Festivals to digest
CARNIVAL. By Catherine Chambers
DIVALI. By Dilip Kadodwala
EASTER. By Catherine Chambers
HANUKKAH. By Anne Clark, David and Gill Rose
THANKSGIVING. By Marilyn Miller
Evans #163;8.99 each
Ideal exhibits for any library display, these books, with their large, bold and colourful photographs, are wonderfully attractive. Yet when it comes to their value as practical sources of information, they are of rather more variable worth.
No problems with Divali and Hanukkah. Each contains a remarkable number of facts, presented in a digestible manner. The Hindu volume isn't afraid to tackle difficult questions such as "One God or many?" as it leads us enthusiastically through the various days of the festival. Photographs of the different customs and the examples of Indian art are sumptuously reproduced.
Similarly, Hanukkah doesn't funk demanding issues. It cele-brates the Jewish sense of nationhood and has an effective double-page spread on Hanukkah during the Holocaust.
It is with the books on carnival and Thanksgiving that we realise the series is as concerned with the secular as the religious. Ash Wednesday and Lent may be given a place in the first of this pair, but the emphasis is very much on the exotic. Thanksgiving is almost exclusively North American. Apart from one picture of a gloomy British harvest festival, the icons here are yellow cabs, giant inflatable Bart Simpsons and cranberries.

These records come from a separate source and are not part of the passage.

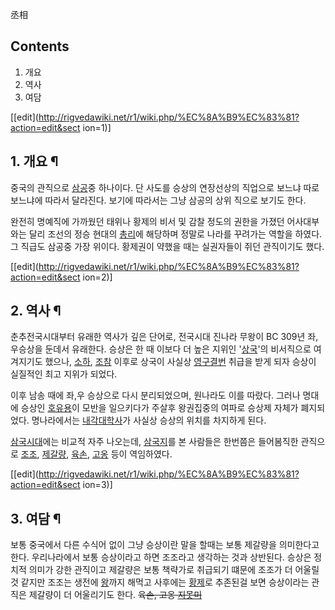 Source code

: 丞相

## Contents

    

1. 개요 
2. 역사 
3. 여담 

[[edit](http://rigvedawiki.net/r1/wiki.php/%EC%8A%B9%EC%83%81?action=edit&sect
ion=1)]

## 1. 개요 ¶

중국의 관직으로 [삼공](%EC%82%BC%EA%B3%B5.md)중 하나이다. 단 사도를 승상의 연장선상의 직업으로 보느냐 따로
보느냐에 따라서 달라진다. 보기에 따라서는 그냥 삼공의 상위 직으로 보기도 한다.

  

완전히 명예직에 가까웠던 태위나 황제의 비서 및 감찰 정도의 권한을 가졌던 어사대부와는 달리 조선의 정승 현대의
[총리](%EC%B4%9D%EB%A6%AC.md)에 해당하며 정말로 나라를 꾸려가는 역할을 하였다. 그 직급도 삼공중 가장 위이다.
황제권이 약했을 때는 실권자들이 쥐던 관직이기도 했다.

  

[[edit](http://rigvedawiki.net/r1/wiki.php/%EC%8A%B9%EC%83%81?action=edit&sect
ion=2)]

## 2. 역사 ¶

춘추전국시대부터 유래한 역사가 깊은 단어로, 전국시대 진나라 무왕이 BC 309년 좌,우승상을 둔데서 유래한다. 승상은 한 때 이보다 더
높은 지위인 '[상국](%EC%83%81%EA%B5%AD.md)'의 비서직으로 여겨지기도 했으나,
[소하](%EC%86%8C%ED%95%98.md), [조참](%EC%A1%B0%EC%B0%B8.md) 이후로 상국이 사실상
[영구결번](%EC%98%81%EA%B5%AC%EA%B2%B0%EB%B2%88.md) 취급을 받게 되자 승상이 실질적인 최고 지위가
되었다.

  

이후 남송 때에 좌,우 승상으로 다시 분리되었으며, 원나라도 이를 따랐다. 그러나 명대에 승상인
[호유용](%ED%98%B8%EC%9C%A0%EC%9A%A9.md)이 모반을 일으키다가 주살후 왕권집중의 여파로 승상제 자체가
폐지되었다. 명나라에서는 [내각대학사](%EB%82%B4%EA%B0%81%EB%8C%80%ED%95%99%EC%82%AC.md)가
사실상 승상의 위치를 차지하게 된다.

  

[삼국시대](%EC%82%BC%EA%B5%AD%EC%8B%9C%EB%8C%80.md)에는 비교적 자주 나오는데,
[삼국지](%EC%82%BC%EA%B5%AD%EC%A7%80.md)를 본 사람들은 한번쯤은 들어봄직한 관직으로
[조조](%EC%A1%B0%EC%A1%B0.md), [제갈량](%EC%A0%9C%EA%B0%88%EB%9F%89.md),
[육손](%EC%9C%A1%EC%86%90.md), [고옹](%EA%B3%A0%EC%98%B9.md) 등이 역임하였다.

  

[[edit](http://rigvedawiki.net/r1/wiki.php/%EC%8A%B9%EC%83%81?action=edit&sect
ion=3)]

## 3. 여담 ¶

보통 중국에서 다른 수식어 없이 그냥 승상이란 말을 할때는 보통 제갈량을 의미한다고 한다. 우리나라에서 보통 승상이라고 하면 조조라고
생각하는 것과 상반된다. 승상은 정치적 의미가 강한 관직이고 제갈량은 보통 책략가로 취급되기 떄문에 조조가 더 어울릴것 같지만 조조는 생전에
[왕](%EC%99%95.md)까지 해먹고 사후에는 [황제](%ED%99%A9%EC%A0%9C.md)로 추존된걸 보면 승상이라는
관직은 제갈량이 더 어울리기도 한다. <del>육손, 고옹
[지못미](%EC%A7%80%EB%AA%BB%EB%AF%B8.md)</del>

The real disappointment is Easter. The first half of the book is concerned with the earlier Holy Week events rather than the festival itself and the one spread on Easter Day says nothing about resurrection morning nor about the appearances of Christ. As if embarrassed by such matters, the author quickly turns to springtime festivals and the theme of new life, which (as we are reminded without irony) we celebrate by eating baby chocolate bunnies.